Michigan Divorce Laws – What You Need to Know!

When a spouse in Michigan decides that is time to end his or her marriage, there are certain steps that must be taken and requirements that must be met. However, Michigan is a no-fault state, which means that neither spouse has to prove that there was cruelty, adultery or abandonment in the marriage in order for a divorce to be granted. The court simply requires “there has been a breakdown of the marriage relationship to the extent that the objects of matrimony have been destroyed and there remains no reasonable likelihood that the marriage can be preserved.” This means that it is highly unlikely that spouses can work things out.

There are instances where fault can be considered, however. For example, if you and your spouse do not agree on property division or child custody, the court may consider fault before ruling on the matters.

Is Divorce the Only Option in Michigan?

No.

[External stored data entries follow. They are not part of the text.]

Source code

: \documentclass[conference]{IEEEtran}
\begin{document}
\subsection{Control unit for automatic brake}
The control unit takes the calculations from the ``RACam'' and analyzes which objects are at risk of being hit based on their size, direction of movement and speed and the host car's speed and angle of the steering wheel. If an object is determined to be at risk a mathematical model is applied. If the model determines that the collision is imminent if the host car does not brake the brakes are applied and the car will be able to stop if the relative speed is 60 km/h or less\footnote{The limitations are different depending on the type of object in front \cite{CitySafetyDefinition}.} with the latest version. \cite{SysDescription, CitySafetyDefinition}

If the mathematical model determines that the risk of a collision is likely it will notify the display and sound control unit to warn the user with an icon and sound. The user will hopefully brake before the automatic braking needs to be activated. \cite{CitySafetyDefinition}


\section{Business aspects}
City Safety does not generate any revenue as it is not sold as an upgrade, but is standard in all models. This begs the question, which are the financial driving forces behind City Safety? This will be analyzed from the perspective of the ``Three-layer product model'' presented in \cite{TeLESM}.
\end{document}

There are two other options that some spouses may consider: separate maintenance and annulment. Separate maintenance is different from a divorce, as you are still married. Issues such as child custody, parenting time, property division and more are decided by the court.

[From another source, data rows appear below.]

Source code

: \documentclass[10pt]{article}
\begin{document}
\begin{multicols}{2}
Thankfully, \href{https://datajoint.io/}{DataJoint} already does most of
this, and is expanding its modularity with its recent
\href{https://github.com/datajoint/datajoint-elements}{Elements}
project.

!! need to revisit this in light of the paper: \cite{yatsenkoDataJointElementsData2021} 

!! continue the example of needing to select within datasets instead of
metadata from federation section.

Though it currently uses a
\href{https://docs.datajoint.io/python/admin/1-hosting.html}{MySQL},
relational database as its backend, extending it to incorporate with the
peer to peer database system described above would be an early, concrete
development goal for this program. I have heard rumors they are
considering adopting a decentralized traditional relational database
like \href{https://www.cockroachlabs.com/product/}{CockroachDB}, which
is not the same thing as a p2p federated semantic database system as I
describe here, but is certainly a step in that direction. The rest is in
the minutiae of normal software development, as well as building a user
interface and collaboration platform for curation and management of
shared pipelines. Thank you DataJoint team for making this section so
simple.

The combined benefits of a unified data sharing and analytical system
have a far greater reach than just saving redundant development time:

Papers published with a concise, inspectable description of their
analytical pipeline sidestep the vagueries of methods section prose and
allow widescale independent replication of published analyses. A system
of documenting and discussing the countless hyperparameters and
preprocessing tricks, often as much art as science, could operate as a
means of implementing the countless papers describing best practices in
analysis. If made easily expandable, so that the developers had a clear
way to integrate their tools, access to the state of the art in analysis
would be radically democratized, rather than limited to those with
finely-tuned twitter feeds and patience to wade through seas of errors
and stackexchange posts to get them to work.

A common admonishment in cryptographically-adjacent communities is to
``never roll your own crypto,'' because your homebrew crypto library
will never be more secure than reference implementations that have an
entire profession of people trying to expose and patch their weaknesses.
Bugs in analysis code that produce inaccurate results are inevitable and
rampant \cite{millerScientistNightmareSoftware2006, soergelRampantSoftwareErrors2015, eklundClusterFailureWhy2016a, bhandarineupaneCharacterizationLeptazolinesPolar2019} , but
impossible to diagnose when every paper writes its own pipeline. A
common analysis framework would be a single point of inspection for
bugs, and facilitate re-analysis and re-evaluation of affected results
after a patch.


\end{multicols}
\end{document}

If you petition the court for separate maintenance and your spouse answers with a counterclaim asking for divorce, then the court will consider the case to be a divorce case. Separate maintenance might be filed for because the petitioner has a religious object to divorce or because of another reason that you want to stay married.

An annulment is a ruling by the court that the marriage never happened. There are only a few legal reasons that an annulment could be granted:

  • Use of force or fraud to enter into the marriage
  • The parties are too closely related
  • Age
  • Mental incompetence or deficiency
  • Bigamy

How Is Marital Property Divided in a Michigan Divorce?

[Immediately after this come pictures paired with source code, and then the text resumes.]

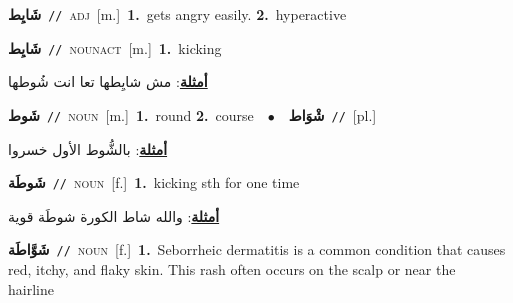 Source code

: \documentclass[10pt,a4paper,twoside]{article} %
\begin{document}
\begin{multicols}{2}
{\setlength\topsep{0pt}\textbf{\foreignlanguage{arabic}{شَايِط}}\ {\color{gray}\texttt{//}\color{black}}\ \textsc{adj}\ [m.]\ \textbf{1.}~gets angry easily.  \textbf{2.}~hyperactive\ } \vspace{2mm}

{\setlength\topsep{0pt}\textbf{\foreignlanguage{arabic}{شَايِط}}\ {\color{gray}\texttt{//}\color{black}}\ \textsc{noun\textunderscore act}\ [m.]\ \textbf{1.}~kicking\  \begin{flushright}\color{gray}\foreignlanguage{arabic}{\textbf{\underline{\foreignlanguage{arabic}{أمثلة}}}: مش شايِطها تعا انت شُوطها}\end{flushright}\color{black}} \vspace{2mm}

{\setlength\topsep{0pt}\textbf{\foreignlanguage{arabic}{شَوط}}\ {\color{gray}\texttt{//}\color{black}}\ \textsc{noun}\ [m.]\ \textbf{1.}~round  \textbf{2.}~course\ \ $\bullet$\ \ \setlength\topsep{0pt}\textbf{\foreignlanguage{arabic}{شْوَاط}}\ {\color{gray}\texttt{//}\color{black}}\ [pl.]\  \begin{flushright}\color{gray}\foreignlanguage{arabic}{\textbf{\underline{\foreignlanguage{arabic}{أمثلة}}}: بالشُّوط الأول خسروا}\end{flushright}\color{black}} \vspace{2mm}

{\setlength\topsep{0pt}\textbf{\foreignlanguage{arabic}{شَوطَة}}\ {\color{gray}\texttt{//}\color{black}}\ \textsc{noun}\ [f.]\ \textbf{1.}~kicking sth for one time\  \begin{flushright}\color{gray}\foreignlanguage{arabic}{\textbf{\underline{\foreignlanguage{arabic}{أمثلة}}}: والله شاط الكورة شوطَة قوية}\end{flushright}\color{black}} \vspace{2mm}

{\setlength\topsep{0pt}\textbf{\foreignlanguage{arabic}{شَوَّاطَة}}\ {\color{gray}\texttt{//}\color{black}}\ \textsc{noun}\ [f.]\ \textbf{1.}~Seborrheic dermatitis is a common condition that causes red, itchy, and flaky skin. This rash often occurs on the scalp or near the hairline\ } \vspace{2mm}


\end{multicols}
\end{document}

In a divorce in Michigan, marital property will be split fairly, as will any debt accumulated during the marriage. Pension and retirement plans are also considered marital property and the other spouse can be awarded part of the benefits.

Separate property is different from marital property. It is property that one spouse owned before he or she was married. It can also be property that one spouse inherited while married, but the inheritance was kept separate from the couple’s combined assets. In most cases, separate property is returned to the spouse who owns it.

If the division of marital property and debt is not agreed upon by you and your spouse before going in front of the court, then the court will determine how it will be divided. There are several factors that the court will consider, including:

  • Fairness
  • Fault
  • How long you two were married
  • The ages of you and your spouse
  • The health of you and your spouse
  • The current living situation of you and your spouse, as well as you and your spouse’s needs
  • The ability of both spouses to make money

How Is Spousal Support Awarded?

Spousal support is not automatically or always awarded in Michigan divorces. If awarded, it may be permanent or temporary support or a lump sum payment may be required. The factors the court will consider include:

  • Fairness
  • Fault
  • How long you two were married (The longer you two were married, the better chance there is of an award for spousal support.)
  • How old you and your spouse are
  • The health of you and your spouse
  • The ability of both spouses to work
  • How much you or your spouse was awarded in property and debt
  • The ability of you and your spouse to pay spousal support
  • The marital standard of living.

How Is Child Custody and Parenting Time Decided?

The court will base its determination on child custody and parenting time based on what is in the child’s best interests. This is not always what you or your spouse may consider to be in your best interests. The court can award legal and physical custody on a sole or joint basis. Parenting time or visitation will be awarded when deemed appropriate by the court. The schedule for parenting can be worked out in court or it can be left up to both parents to determine.

The information on this page is meant to provide a general overview of the law. The laws in your state and/or city may deviate significantly from those described here. If you have specific questions related to your situation you should speak with a local attorney.